I took two shots at the same spot, a stand of trees with natural grasses and flowers in the foreground.  I enjoyed my experiments in masquing and salting, as well as working with water-soluble graphite pencils and watercolor pencils, in addition to my Winsor & Newton pigments.

The skies remained overcast most of the time, so the quality of light was not the greatest.  But the cool breezes were certainly welcome, and it would not have been much fun for sun-sensitive me to stand out on an open prairie around noon with the sun beating down on me.

I’m glad to be back home this afternoon.  I’m a little tired from the morning excursion, and feel that I may have to wait until this evening to get back to work in the studio.  I have several pieces I would love to finish, but feel some fatigue setting in right now.

Thanks for reading.

I paint in order to remember.

I journal because I am alone.

I blog to remind myself that I am not alone.

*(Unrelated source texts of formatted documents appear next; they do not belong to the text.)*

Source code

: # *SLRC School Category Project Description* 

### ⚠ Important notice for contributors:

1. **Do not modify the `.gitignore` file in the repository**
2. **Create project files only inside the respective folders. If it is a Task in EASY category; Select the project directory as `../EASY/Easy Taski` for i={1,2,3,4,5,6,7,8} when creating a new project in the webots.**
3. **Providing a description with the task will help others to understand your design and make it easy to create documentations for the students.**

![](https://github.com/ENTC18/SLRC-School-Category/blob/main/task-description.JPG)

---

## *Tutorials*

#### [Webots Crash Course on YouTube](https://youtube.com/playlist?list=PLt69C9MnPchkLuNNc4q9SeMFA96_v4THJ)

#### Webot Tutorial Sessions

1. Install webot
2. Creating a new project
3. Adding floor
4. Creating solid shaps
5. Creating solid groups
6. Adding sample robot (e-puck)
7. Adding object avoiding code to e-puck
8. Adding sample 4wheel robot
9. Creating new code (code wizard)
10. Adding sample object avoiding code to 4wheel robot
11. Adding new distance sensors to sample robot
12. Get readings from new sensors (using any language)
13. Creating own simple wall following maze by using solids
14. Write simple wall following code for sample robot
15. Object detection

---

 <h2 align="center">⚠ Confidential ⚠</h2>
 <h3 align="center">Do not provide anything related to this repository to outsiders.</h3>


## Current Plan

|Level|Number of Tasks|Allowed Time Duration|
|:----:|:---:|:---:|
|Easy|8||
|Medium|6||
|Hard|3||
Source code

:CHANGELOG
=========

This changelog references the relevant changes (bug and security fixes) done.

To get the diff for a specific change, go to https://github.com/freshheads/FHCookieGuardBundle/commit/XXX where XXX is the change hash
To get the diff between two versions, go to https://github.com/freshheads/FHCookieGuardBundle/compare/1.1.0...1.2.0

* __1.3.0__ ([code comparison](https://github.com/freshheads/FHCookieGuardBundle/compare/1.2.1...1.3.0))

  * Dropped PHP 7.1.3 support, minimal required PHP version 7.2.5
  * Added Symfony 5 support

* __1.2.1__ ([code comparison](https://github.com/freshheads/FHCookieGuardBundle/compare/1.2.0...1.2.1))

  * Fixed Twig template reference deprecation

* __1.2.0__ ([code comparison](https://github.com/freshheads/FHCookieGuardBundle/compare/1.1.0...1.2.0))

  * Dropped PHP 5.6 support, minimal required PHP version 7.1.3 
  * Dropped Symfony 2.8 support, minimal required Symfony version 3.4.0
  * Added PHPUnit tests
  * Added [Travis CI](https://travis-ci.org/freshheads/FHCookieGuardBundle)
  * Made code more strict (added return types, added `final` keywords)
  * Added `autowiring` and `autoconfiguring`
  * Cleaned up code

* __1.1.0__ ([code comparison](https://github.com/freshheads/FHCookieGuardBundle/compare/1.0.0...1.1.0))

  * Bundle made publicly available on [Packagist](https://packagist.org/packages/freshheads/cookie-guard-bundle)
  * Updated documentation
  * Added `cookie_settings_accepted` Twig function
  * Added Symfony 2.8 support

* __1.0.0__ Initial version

Trying to Capture the Late Night Shadows in a Watercolor

April 26, 2013
Painting in the Man Cave Late Friday Night

Painting in the Man Cave Late Friday Night

 

Detailing the Door and Darkening the Surrounding Shadows

Detailing the Door and Darkening the Surrounding Shadows

If a painting is good, it will be mostly memory.

Andrew Wyeth

I spent much of this evening, listening to Andrew Wyeth documentaries on VHS and DVD, as the shadows gathered in the Man Cave.  As I look at Wyeth’s drybrush and watercolor sketches, I am mesmerized at his dark, dim interiors.  The D’Arches paper I use makes me think I am painting on snow–it is so white and reflective.  I apply countless glazes of pigment, trying to darken the areas around this pale blue bucket and capture the essence of the dim interior of a garage, work shed or barn.  One of these days, perhaps I’ll figure it out.

I did enjoy “scarifying” the door in the background.  My Man Cave has nine aged doors that I keep moving around and studying for their varying textures and colors.  I really want to master abused wood textures and colors in watercolor.  This has been a fascinating study for me.  I have combined watercolor, x-acto knife scrapes, colored pencil, watercolor pencil, graphite and fingerprints to build up layers of door grime.  I just love getting into this.

I’m still not sure how to get the blue pail to “pop.”  The blues I have been pouring on it have not really worked to my liking, yet.  I have worked transparently, layering wash after wash.  There is still plenty of paper surface shining up through the layers of pigment, but I’m still not getting the luminosity I want.  I’m not sure how to solve this issue yet.

The overturned Coca-Cola crate has surprised me.  I’ve barely touched it, and I feel that it is about “there”, if not “there” already.  I had this same issue twice before when painting a cast-iron skillet in my two large still-lifes back in January.  The skillet only required minimal work and was done.  I was disappointed!  I wanted to work it, re-work it, and re-work it, applying layers and textures, and building up pigments, but it seemed to shape itself rather quickly.  That is what has happened to the Coca-Cola crate–I had all kinds of plans for it, and it looked “finished” before I even got into it.  Oh well.  Maybe the next time it will be more obdurate.

Well, it’s getting late.  I have a plein air invitation pending for tomorrow, and I’m seriously considering participating in the event.  So I guess I’ll turn out the lights and give this painting a rest.  Tomorrow in the daylight I can see if I like what’s happening.

Thanks always for reading.

I paint to remember.

I journal because I am alone.

I blog to remind myself that I am not alone.